[Rendered images with source text]
---

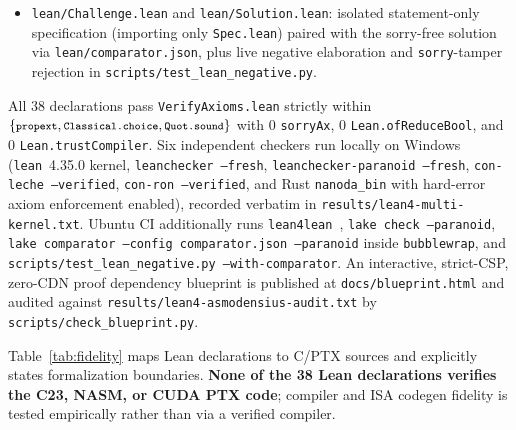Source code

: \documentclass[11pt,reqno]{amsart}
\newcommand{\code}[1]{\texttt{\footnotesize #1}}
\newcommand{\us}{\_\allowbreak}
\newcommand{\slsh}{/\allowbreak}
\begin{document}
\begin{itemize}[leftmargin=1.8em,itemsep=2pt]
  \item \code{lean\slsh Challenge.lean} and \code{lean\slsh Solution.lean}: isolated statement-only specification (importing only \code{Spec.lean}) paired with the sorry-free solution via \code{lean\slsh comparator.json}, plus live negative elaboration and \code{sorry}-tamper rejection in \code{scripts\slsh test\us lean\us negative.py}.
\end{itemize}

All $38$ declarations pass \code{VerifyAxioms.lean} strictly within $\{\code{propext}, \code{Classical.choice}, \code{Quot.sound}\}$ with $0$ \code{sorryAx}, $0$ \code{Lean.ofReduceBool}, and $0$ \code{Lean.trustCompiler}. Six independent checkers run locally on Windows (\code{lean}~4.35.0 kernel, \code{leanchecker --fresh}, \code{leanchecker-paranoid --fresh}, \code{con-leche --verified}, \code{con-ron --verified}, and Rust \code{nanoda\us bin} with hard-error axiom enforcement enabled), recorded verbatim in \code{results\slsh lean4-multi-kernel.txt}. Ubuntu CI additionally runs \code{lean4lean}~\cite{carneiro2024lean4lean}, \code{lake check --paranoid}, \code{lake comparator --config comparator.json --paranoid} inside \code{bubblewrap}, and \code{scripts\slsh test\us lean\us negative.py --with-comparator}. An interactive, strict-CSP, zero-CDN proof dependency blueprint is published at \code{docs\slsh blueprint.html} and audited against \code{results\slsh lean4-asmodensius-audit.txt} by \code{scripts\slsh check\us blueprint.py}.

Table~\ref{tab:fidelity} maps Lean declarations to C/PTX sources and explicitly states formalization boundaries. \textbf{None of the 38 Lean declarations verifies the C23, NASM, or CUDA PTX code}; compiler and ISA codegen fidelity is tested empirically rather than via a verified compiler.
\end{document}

---

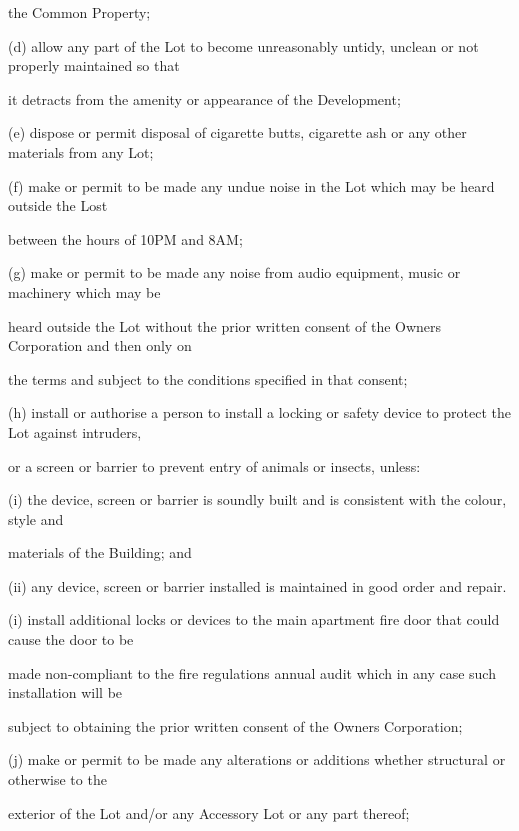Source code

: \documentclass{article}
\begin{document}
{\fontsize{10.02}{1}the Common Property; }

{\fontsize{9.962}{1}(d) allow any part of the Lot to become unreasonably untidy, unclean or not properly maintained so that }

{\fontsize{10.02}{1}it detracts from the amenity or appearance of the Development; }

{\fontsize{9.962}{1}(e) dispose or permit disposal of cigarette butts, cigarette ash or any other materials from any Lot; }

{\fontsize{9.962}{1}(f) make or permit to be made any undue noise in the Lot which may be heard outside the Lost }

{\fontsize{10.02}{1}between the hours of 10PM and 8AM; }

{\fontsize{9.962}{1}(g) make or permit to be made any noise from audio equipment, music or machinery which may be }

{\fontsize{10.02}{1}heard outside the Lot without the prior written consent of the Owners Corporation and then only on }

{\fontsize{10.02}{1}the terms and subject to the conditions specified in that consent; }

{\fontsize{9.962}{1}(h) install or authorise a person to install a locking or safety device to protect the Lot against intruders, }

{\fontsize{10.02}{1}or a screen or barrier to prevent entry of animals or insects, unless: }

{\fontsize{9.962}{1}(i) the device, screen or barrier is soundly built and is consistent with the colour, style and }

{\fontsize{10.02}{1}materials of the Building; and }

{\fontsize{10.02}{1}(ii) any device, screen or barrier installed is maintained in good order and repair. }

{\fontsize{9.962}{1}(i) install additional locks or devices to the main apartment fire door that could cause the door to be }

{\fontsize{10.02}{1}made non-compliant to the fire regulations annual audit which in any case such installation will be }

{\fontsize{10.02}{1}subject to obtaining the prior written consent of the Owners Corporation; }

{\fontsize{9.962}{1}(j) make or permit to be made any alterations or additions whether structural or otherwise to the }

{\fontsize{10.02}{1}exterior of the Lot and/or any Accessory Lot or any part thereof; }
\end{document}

---

Task brief - Only lines containing the word "that" should appear in the answer, and every such line from the records above must be there.

Answer for the task -
{\fontsize{9.962}{1}(d) allow any part of the Lot to become unreasonably untidy, unclean or not properly maintained so that }
{\fontsize{10.02}{1}the terms and subject to the conditions specified in that consent; }
{\fontsize{9.962}{1}(i) install additional locks or devices to the main apartment fire door that could cause the door to be }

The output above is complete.